In deze zaak heeft de Centrale Raad van Beroep op 1 februari 2017 uitspraak gedaan in hoger beroep tegen een eerdere uitspraak van de rechtbank Rotterdam. De zaak betreft een geschil tussen appellante, een studente, en de Minister van Onderwijs, Cultuur en Wetenschap over de herziening van haar studiefinanciering en de oplegging van een bestuurlijke boete. De minister had de studiefinanciering van appellante herzien en haar aangemerkt als thuiswonende studerende, wat leidde tot een terugvordering van te veel ontvangen studiefinanciering. Daarnaast werd er een bestuurlijke boete opgelegd op basis van bevindingen van een huisbezoek dat was uitgevoerd door controleurs van een privaat bedrijf.

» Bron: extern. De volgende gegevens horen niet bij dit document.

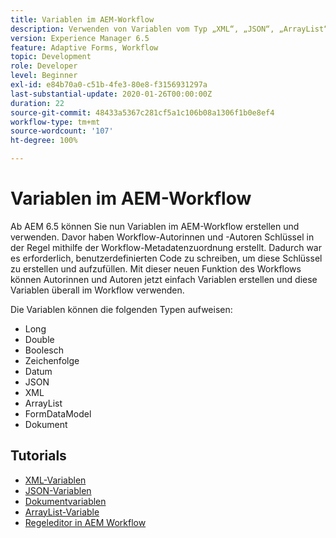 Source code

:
 ```yaml
---
title: Variablen im AEM-Workflow
description: Verwenden von Variablen vom Typ „XML“, „JSON“, „ArrayList“ und „Document“ im AEM-Workflow
version: Experience Manager 6.5
feature: Adaptive Forms, Workflow
topic: Development
role: Developer
level: Beginner
exl-id: e84b70a0-c51b-4fe3-80e8-f3156931297a
last-substantial-update: 2020-01-26T00:00:00Z
duration: 22
source-git-commit: 48433a5367c281cf5a1c106b08a1306f1b0e8ef4
workflow-type: tm+mt
source-wordcount: '107'
ht-degree: 100%

---
```


# Variablen im AEM-Workflow

Ab AEM 6.5 können Sie nun Variablen im AEM-Workflow erstellen und verwenden. Davor haben Workflow-Autorinnen und -Autoren Schlüssel in der Regel mithilfe der Workflow-Metadatenzuordnung erstellt. Dadurch war es erforderlich, benutzerdefinierten Code zu schreiben, um diese Schlüssel zu erstellen und aufzufüllen. Mit dieser neuen Funktion des Workflows können Autorinnen und Autoren jetzt einfach Variablen erstellen und diese Variablen überall im Workflow verwenden.

Die Variablen können die folgenden Typen aufweisen:

* Long
* Double
* Boolesch
* Zeichenfolge
* Datum
* JSON
* XML
* ArrayList
* FormDataModel
* Dokument

## Tutorials

* [XML-Variablen](part1.md)
* [JSON-Variablen](part2.md)
* [Dokumentvariablen](part3.md)
* [ArrayList-Variable](part4.md)
* [Regeleditor in AEM Workflow](part5.md)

De rechtbank had het beroep van appellante ongegrond verklaard, maar in hoger beroep heeft de Raad geoordeeld dat de bevindingen van het huisbezoek, die mede waren verricht door een onbevoegde controleur, als bewijs ontoelaatbaar zijn. De Raad oordeelde dat het toezicht op de naleving van de Wet studiefinanciering 2000 (Wsf 2000) een overheidstaak is en dat het verlenen van toezichthoudende bevoegdheden aan personen buiten de overheid met terughoudendheid moet gebeuren. Aangezien de bevindingen van het onderzoek onrechtmatig verkregen waren, was er onvoldoende feitelijke grondslag voor de boete. De Raad heeft de aangevallen uitspraak vernietigd voor zover deze de rechtsgevolgen van het vernietigde deel van het bestreden besluit in stand had gelaten en heeft het besluit van 16 augustus 2013 herroepen.
De minister is veroordeeld in de proceskosten van appellante, die zijn begroot op € 990,-. De uitspraak benadrukt het belang van rechtsbescherming en de noodzaak voor een zorgvuldige uitvoering van toezichtstaken door bevoegde autoriteiten.